Картинки удивили меня раньше всего тем, что все они были какие-то маленькие, всюду были сказки, побасенки, поговорочки, присказки. Все было нарисовано как-то особенно – размашисто, неаккуратно, сбивчиво, и в то же время без поправок, словно вот так именно – как будто путаясь и торопясь, точно на святки, чтобы к елке поспеть! – как раз так и дóлжно рисовать. Краски были резкие, смешливые, слишком горластые… но при этом они не шумели на очень маленьких кусочках бумаги – так что шуму получалось немного. Если бы не краски, то все это было бы похоже немного на узорные мятные прянички-фигурки… елка, козел, солдатик с пушкой… а с красками еще лучше: на ту крохотную модель Троице-Сергиевой крепости, к которой я когда-то был глубоко привязан. Игрушка, казалось, стояла за каждой такой картинкой в виде суфлера… и слышно было, точно расписное яичко, притаясь из-за рамки, шепчет этой картинке, подсказывая язвительным шепотом то самое, что сейчас страшно громко будет горланить знаменитый баритон. Но это было не очень знаменито… и очень скромно. Совсем все это было не так, как бывало на картиночках Елизаветы Бем.
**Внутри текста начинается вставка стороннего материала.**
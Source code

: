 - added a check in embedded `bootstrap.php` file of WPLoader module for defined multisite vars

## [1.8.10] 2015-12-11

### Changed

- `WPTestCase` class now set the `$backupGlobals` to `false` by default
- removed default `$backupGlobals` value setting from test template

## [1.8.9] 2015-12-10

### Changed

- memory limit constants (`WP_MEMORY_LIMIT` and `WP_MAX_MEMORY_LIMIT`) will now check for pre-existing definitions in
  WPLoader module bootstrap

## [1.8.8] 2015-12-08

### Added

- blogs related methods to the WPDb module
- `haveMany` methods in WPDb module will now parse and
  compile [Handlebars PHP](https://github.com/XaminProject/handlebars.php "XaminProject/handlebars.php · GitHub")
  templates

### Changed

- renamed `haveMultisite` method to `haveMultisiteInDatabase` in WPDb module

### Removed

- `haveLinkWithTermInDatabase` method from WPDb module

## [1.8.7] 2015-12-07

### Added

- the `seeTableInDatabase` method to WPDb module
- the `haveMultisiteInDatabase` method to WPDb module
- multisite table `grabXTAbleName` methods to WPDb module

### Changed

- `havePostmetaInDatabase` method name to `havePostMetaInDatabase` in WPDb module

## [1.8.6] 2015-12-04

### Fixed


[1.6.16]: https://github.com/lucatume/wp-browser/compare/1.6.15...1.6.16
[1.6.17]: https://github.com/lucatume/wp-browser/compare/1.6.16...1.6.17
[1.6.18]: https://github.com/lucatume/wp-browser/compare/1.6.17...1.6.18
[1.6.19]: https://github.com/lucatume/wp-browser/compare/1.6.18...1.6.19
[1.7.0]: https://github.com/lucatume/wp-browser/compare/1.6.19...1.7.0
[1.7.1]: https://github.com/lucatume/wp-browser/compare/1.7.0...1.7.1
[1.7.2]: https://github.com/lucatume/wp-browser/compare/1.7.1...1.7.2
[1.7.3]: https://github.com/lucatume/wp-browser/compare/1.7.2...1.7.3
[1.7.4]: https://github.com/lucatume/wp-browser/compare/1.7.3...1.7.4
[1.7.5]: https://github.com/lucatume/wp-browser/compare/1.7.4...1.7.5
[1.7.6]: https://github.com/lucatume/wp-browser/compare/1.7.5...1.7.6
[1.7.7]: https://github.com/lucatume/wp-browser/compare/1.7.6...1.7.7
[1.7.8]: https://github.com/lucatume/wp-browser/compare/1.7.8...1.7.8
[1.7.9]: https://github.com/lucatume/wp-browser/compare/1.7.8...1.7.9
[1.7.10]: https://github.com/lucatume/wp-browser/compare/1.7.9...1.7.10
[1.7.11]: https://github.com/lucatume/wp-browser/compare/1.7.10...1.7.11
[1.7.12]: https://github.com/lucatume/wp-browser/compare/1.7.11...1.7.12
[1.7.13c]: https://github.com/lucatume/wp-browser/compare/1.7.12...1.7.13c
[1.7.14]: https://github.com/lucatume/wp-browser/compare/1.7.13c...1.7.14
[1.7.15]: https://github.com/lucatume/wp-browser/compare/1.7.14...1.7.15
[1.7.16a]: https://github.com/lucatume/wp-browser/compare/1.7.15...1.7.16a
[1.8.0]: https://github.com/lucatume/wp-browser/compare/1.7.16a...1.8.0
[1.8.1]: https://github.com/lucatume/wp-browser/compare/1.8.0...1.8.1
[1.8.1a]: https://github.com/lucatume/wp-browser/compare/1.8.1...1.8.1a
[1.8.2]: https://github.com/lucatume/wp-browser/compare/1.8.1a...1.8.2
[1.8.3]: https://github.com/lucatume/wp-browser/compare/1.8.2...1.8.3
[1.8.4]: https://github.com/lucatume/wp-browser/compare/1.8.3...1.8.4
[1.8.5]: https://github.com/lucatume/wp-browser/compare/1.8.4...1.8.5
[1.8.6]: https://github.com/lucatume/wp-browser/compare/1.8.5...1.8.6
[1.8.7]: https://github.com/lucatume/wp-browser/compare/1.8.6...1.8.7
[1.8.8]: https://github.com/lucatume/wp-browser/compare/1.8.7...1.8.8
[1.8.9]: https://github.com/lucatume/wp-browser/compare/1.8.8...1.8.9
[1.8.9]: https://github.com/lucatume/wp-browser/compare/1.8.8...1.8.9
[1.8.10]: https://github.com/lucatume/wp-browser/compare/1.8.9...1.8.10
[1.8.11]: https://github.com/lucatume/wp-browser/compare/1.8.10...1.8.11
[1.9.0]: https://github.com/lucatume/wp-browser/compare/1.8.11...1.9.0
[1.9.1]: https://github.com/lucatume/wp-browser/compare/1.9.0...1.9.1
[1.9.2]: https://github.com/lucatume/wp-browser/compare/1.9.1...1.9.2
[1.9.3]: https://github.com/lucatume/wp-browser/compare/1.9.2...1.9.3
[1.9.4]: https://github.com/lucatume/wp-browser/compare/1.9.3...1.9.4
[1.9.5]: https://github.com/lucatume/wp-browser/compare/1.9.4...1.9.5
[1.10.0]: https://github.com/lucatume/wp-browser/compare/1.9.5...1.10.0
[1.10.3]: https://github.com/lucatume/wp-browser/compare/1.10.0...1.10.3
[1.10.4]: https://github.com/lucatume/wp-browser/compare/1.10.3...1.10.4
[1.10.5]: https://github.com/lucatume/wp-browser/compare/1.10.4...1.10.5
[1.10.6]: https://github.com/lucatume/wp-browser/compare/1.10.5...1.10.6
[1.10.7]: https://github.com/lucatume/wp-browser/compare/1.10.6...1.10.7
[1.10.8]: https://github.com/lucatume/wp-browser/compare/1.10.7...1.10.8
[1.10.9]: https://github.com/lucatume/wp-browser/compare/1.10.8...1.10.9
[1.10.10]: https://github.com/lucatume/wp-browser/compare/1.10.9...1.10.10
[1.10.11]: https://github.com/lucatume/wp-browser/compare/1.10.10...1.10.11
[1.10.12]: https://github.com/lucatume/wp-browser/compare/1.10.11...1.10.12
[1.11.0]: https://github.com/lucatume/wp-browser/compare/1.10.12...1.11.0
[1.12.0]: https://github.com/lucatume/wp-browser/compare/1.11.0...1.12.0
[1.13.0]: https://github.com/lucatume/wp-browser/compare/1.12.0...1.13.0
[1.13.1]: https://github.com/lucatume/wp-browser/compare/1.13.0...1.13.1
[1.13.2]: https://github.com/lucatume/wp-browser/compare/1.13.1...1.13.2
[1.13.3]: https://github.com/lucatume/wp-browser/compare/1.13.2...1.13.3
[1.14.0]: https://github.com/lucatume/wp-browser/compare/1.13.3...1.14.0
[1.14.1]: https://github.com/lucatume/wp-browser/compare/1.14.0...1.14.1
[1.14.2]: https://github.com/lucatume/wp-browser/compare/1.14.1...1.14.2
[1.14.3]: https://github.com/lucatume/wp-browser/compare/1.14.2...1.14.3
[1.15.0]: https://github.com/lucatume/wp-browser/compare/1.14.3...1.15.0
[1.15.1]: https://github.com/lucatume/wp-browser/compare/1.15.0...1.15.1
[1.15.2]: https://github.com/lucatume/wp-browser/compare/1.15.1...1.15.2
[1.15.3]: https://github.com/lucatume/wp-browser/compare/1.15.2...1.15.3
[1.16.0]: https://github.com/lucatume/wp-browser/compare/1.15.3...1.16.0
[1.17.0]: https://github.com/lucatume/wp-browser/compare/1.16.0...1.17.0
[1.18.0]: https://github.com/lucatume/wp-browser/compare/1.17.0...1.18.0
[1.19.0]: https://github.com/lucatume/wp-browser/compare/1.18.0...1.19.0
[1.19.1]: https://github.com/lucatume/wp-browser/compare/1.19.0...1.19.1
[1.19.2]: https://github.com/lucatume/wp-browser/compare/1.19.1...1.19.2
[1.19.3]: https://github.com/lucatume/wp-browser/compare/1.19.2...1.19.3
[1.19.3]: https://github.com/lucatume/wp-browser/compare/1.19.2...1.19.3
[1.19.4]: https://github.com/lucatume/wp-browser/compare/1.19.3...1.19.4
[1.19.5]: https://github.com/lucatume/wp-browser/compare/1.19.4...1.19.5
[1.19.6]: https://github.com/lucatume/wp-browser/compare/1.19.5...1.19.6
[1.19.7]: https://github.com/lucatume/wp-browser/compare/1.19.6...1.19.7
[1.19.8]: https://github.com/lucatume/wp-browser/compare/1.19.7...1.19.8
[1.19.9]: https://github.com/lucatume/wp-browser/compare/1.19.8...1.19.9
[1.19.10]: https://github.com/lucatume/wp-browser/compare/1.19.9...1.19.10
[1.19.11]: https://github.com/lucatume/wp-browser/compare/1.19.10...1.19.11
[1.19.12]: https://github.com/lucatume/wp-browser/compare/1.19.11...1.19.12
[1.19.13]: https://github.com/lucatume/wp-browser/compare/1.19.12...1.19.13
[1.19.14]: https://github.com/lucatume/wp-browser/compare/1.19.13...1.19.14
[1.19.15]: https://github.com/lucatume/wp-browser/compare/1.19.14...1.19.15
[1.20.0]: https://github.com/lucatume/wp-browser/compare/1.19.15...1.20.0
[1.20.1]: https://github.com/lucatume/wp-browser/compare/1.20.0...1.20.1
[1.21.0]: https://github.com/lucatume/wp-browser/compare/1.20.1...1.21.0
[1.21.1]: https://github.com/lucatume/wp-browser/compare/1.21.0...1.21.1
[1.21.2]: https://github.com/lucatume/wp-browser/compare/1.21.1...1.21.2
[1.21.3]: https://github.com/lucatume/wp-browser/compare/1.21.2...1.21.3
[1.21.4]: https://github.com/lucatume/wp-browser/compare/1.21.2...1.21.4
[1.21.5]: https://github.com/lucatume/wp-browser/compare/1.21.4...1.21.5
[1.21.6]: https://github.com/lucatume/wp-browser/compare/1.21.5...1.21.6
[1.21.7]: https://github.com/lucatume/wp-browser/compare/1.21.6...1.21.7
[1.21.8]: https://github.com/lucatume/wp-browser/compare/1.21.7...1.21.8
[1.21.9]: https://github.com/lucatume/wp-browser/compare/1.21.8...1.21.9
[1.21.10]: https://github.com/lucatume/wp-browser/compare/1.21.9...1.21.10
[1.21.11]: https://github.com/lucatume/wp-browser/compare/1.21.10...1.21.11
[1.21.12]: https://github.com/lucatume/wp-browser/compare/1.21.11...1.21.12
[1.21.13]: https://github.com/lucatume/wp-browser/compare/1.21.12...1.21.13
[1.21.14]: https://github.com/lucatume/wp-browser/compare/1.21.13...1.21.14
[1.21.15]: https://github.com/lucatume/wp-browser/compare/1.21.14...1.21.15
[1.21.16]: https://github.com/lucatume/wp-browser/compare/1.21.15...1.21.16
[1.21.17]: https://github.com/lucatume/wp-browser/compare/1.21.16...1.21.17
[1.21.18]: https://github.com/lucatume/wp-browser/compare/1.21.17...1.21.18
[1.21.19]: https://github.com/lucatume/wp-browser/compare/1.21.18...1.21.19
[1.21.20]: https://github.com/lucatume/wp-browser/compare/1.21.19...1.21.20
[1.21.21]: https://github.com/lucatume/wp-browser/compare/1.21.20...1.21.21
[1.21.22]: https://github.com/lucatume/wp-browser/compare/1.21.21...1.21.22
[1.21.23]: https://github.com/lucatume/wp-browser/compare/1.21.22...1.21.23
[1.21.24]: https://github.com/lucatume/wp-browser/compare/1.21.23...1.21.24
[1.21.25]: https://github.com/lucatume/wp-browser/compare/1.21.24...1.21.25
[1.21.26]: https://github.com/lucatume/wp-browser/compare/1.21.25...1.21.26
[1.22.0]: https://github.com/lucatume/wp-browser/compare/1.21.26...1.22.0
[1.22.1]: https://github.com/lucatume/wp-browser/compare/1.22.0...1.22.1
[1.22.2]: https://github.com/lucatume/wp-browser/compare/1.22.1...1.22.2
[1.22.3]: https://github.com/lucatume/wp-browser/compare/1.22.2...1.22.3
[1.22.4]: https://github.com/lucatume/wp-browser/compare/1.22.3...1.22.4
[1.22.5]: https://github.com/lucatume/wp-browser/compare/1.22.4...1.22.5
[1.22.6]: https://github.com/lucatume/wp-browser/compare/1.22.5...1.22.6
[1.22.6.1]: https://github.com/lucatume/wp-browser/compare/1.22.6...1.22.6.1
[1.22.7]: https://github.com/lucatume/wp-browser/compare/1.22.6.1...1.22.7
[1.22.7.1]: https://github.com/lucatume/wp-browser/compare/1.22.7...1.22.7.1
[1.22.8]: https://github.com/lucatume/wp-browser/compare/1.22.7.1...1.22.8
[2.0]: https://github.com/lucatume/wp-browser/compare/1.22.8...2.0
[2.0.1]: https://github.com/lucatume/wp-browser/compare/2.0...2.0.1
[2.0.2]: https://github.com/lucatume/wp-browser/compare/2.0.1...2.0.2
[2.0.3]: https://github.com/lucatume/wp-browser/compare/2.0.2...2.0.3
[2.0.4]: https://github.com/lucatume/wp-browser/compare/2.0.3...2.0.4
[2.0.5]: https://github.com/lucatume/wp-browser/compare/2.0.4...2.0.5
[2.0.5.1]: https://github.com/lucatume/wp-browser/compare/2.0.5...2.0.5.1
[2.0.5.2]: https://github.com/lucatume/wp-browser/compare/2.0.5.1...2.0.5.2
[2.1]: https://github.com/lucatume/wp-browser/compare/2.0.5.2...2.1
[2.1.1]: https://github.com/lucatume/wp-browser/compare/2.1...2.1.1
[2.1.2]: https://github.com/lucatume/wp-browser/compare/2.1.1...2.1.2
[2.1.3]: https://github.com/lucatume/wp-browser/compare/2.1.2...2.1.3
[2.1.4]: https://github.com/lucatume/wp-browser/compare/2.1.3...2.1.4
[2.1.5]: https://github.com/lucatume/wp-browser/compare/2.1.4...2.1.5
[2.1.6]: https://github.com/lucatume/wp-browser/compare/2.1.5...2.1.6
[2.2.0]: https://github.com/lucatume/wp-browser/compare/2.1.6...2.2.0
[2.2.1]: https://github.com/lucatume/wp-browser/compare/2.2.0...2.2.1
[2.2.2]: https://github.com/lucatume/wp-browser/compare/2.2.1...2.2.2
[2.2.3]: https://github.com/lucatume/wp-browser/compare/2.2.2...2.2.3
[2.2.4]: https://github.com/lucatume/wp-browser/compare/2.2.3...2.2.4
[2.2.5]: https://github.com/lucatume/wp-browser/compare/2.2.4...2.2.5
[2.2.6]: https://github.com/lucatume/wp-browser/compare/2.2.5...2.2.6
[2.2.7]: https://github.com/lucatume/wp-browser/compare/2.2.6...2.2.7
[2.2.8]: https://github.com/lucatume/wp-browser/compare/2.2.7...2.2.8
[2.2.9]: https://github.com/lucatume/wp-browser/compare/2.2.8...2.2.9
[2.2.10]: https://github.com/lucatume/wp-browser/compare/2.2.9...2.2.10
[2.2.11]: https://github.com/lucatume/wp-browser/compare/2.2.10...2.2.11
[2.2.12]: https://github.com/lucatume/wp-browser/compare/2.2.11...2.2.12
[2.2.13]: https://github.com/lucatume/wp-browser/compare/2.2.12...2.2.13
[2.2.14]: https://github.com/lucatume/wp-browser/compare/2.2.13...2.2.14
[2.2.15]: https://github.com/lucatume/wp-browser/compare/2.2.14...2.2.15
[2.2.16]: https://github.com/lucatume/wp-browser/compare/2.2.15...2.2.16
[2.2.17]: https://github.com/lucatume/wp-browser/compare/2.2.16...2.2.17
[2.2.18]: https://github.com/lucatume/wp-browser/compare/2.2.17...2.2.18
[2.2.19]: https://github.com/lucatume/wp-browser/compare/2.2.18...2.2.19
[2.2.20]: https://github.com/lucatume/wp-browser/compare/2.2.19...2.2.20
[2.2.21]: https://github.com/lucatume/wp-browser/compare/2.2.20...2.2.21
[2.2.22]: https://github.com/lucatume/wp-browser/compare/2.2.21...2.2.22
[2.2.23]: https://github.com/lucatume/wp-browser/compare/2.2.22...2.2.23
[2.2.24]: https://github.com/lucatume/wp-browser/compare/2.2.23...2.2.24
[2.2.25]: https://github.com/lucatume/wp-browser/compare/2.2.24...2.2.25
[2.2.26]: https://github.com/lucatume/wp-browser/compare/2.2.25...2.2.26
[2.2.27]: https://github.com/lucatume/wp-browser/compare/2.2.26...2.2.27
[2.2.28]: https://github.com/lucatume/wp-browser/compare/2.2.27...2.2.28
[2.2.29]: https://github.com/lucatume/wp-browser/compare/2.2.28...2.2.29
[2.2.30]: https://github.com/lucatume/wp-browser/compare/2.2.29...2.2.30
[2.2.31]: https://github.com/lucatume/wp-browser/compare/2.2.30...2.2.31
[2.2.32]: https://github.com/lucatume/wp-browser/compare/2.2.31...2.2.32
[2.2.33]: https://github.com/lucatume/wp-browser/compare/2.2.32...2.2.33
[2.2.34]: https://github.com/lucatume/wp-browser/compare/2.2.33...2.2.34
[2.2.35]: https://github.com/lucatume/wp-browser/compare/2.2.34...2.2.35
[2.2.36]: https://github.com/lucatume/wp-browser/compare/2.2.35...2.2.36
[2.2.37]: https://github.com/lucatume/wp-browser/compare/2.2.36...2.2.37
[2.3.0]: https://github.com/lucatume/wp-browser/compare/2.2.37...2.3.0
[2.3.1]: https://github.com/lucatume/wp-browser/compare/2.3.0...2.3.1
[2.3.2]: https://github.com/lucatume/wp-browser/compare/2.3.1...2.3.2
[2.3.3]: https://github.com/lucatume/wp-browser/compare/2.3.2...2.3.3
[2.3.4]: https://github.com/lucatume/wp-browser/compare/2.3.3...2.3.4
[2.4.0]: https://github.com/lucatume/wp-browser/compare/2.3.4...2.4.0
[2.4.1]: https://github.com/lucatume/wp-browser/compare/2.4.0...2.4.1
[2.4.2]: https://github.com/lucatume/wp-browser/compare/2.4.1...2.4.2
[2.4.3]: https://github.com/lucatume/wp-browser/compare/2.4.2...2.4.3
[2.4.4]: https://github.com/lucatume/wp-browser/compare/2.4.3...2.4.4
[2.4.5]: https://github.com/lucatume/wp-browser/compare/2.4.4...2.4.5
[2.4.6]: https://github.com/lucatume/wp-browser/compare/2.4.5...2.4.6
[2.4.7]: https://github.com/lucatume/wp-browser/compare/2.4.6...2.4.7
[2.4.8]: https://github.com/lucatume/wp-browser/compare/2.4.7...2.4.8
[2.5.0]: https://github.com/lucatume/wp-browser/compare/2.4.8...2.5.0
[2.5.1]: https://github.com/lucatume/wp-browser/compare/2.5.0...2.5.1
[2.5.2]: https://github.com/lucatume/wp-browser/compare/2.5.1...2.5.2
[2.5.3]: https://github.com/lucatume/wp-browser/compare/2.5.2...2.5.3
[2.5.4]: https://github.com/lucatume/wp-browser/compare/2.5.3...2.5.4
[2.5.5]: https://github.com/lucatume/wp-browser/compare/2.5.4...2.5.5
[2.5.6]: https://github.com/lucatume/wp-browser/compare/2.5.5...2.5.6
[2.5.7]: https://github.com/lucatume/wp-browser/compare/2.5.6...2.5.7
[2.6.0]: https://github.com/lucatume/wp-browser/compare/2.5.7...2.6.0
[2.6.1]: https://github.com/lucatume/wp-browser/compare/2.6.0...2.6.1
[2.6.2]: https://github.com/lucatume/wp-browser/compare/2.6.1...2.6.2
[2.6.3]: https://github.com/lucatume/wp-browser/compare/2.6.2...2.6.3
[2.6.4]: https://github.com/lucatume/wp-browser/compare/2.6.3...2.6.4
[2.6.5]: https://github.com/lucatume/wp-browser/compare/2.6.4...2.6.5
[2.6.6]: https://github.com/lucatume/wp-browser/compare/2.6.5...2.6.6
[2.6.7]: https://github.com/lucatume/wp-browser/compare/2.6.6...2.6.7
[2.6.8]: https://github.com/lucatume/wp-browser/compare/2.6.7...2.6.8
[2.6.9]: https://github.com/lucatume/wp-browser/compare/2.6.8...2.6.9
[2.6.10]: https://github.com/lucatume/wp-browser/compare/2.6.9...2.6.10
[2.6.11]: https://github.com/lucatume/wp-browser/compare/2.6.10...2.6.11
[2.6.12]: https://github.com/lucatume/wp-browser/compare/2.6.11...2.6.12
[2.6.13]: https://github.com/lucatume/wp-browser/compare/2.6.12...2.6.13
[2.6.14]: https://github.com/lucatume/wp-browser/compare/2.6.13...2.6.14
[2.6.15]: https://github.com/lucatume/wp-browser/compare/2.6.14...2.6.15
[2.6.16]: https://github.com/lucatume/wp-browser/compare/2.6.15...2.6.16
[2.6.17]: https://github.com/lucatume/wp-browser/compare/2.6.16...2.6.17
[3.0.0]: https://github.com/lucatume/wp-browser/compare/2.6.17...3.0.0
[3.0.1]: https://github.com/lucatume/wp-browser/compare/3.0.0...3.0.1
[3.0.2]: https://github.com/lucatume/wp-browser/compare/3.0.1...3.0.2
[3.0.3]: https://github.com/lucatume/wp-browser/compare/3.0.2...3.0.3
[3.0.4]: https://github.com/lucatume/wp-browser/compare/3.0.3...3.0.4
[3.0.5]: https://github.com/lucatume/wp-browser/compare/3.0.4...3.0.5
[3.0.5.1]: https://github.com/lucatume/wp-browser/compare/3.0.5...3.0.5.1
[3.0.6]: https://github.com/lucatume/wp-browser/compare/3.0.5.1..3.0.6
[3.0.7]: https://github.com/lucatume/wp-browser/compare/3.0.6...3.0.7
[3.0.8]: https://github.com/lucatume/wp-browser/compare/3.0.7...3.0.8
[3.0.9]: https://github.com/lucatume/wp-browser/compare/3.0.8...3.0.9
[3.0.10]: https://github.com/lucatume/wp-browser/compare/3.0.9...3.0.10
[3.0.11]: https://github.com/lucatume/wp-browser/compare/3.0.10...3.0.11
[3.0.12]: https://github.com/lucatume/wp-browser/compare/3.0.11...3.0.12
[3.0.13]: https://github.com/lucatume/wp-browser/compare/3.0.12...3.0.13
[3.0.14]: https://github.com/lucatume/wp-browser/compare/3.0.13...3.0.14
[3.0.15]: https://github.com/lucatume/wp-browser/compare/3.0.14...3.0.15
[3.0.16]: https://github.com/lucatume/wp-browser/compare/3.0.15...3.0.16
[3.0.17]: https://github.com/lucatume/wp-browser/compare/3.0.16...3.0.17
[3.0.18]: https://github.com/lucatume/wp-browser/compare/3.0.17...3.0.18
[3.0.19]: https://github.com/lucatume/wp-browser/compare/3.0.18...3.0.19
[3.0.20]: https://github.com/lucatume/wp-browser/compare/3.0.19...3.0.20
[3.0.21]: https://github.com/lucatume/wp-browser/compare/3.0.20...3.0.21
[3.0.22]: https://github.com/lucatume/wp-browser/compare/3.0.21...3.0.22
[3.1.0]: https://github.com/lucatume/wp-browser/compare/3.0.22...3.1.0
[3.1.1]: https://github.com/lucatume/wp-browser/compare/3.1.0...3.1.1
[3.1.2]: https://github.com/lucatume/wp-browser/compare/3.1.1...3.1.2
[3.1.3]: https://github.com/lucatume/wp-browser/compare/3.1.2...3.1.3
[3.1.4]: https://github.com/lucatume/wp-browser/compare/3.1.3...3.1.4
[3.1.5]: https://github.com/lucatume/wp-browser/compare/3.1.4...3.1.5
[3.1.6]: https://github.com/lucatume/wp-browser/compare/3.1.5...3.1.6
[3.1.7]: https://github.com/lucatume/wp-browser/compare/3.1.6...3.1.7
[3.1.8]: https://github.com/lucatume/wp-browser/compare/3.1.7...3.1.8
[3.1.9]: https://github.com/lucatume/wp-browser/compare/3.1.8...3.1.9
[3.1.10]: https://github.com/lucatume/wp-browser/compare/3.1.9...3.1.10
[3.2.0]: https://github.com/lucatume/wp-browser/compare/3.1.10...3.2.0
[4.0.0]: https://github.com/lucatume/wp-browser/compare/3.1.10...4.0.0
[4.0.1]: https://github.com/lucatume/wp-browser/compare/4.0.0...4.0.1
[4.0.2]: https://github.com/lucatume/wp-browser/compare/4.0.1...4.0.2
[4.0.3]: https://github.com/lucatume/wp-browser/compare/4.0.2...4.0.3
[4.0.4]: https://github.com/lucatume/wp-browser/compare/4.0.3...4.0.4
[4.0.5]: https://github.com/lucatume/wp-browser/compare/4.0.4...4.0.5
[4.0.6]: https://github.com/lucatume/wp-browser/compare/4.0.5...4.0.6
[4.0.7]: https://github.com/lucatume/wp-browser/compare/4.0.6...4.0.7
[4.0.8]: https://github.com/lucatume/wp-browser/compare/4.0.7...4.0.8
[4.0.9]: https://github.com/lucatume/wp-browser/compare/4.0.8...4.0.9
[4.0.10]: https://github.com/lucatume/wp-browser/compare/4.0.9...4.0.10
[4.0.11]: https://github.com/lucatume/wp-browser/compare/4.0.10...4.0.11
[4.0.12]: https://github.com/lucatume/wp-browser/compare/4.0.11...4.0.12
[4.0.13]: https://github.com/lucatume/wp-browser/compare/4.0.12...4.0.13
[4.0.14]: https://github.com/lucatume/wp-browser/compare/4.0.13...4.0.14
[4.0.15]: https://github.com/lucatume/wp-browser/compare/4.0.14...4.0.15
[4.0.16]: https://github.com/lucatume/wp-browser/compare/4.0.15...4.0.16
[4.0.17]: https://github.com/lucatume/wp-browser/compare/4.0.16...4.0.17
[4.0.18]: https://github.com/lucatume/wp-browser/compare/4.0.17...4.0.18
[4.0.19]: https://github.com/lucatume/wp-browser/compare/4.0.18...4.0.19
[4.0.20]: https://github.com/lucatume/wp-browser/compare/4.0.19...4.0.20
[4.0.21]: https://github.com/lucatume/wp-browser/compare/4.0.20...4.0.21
Рядом был и пейзаж, который был прорисован крепким и глубоким черновато-коричневым контуром; внутри этих контуров лежала упрямо довольно неповоротливая краска, и не сразу можно было понять, что это вот – земля, лес, а это вот – облака, синева небес и летят гуси… Мать открыла крохотный каталог и прочла мне вполголоса (чуть ли не шепотом): „Панно для камина“… Я старательно, но удивленно посматривал на все эти неожиданности, замечал в глубине душевной, что все оно сплошь доброе, что там и там мелькает приветливая мягкость несложно-затейливой женской шутки, кропотливо-старательных фантазий на темы русских петушков с полотенца, Бовы-королевича с копеечной книжки» (С. Бобров. Мальчик).
ПОЛИВАНОВ Лев Иванович
псевд. П. Загарин;
27.2(11.3).1838 – 11(23).2.1899
Литературовед, переводчик, педагог, общественный деятель, основатель и директор частной гимназии в Москве. Автор исследования «Жуковский и его произведения» (2-е изд., 1883). Издал сочинения Пушкина с подробными комментариями и ряд учебников и пособий по русскому языку и словесности; поместил в периодических изданиях множество статей по педагогике и дидактике; перевел «Гофолию» Расина и «Мизантропа» Мольера; написал предисловие и примечания к сборнику статей M.Каткова, изданному под заглавием «Наша школьная реформа» (1890).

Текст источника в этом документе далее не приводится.